[Source data]
........
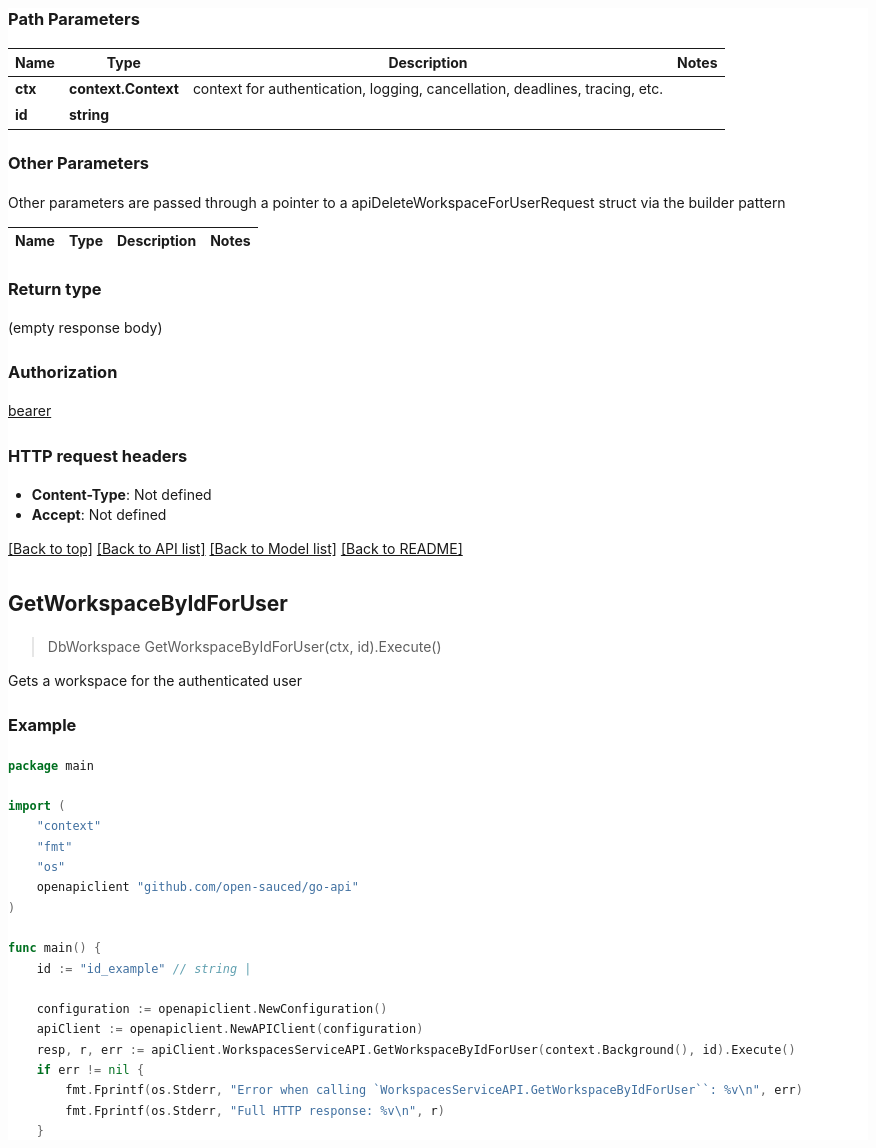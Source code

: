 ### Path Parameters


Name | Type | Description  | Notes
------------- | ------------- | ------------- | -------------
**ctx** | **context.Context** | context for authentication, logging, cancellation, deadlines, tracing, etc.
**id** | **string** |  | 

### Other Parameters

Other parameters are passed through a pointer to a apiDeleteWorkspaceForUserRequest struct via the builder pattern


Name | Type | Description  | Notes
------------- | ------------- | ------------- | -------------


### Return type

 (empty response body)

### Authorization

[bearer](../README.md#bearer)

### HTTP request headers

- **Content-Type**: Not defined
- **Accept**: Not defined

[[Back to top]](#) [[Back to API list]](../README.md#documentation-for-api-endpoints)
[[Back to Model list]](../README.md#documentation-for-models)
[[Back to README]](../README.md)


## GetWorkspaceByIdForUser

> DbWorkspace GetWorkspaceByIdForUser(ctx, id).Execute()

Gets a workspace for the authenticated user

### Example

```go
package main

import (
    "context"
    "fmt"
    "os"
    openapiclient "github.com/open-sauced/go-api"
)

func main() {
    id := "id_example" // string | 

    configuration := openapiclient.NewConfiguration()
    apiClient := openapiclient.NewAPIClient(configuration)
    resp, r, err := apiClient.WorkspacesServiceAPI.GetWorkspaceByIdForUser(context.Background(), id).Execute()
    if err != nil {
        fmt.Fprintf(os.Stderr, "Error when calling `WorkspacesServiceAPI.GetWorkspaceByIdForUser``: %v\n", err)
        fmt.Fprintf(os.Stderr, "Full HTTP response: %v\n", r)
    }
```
........
What you will do:
Copy the lines above exactly and exclude every image.

Completed task:
Source code

: ### Path Parameters


Name | Type | Description  | Notes
------------- | ------------- | ------------- | -------------
**ctx** | **context.Context** | context for authentication, logging, cancellation, deadlines, tracing, etc.
**id** | **string** |  | 

### Other Parameters

Other parameters are passed through a pointer to a apiDeleteWorkspaceForUserRequest struct via the builder pattern


Name | Type | Description  | Notes
------------- | ------------- | ------------- | -------------


### Return type

 (empty response body)

### Authorization

[bearer](../README.md#bearer)

### HTTP request headers

- **Content-Type**: Not defined
- **Accept**: Not defined

[[Back to top]](#) [[Back to API list]](../README.md#documentation-for-api-endpoints)
[[Back to Model list]](../README.md#documentation-for-models)
[[Back to README]](../README.md)


## GetWorkspaceByIdForUser

> DbWorkspace GetWorkspaceByIdForUser(ctx, id).Execute()

Gets a workspace for the authenticated user

### Example

```go
package main

import (
    "context"
    "fmt"
    "os"
    openapiclient "github.com/open-sauced/go-api"
)

func main() {
    id := "id_example" // string | 

    configuration := openapiclient.NewConfiguration()
    apiClient := openapiclient.NewAPIClient(configuration)
    resp, r, err := apiClient.WorkspacesServiceAPI.GetWorkspaceByIdForUser(context.Background(), id).Execute()
    if err != nil {
        fmt.Fprintf(os.Stderr, "Error when calling `WorkspacesServiceAPI.GetWorkspaceByIdForUser``: %v\n", err)
        fmt.Fprintf(os.Stderr, "Full HTTP response: %v\n", r)
    }
```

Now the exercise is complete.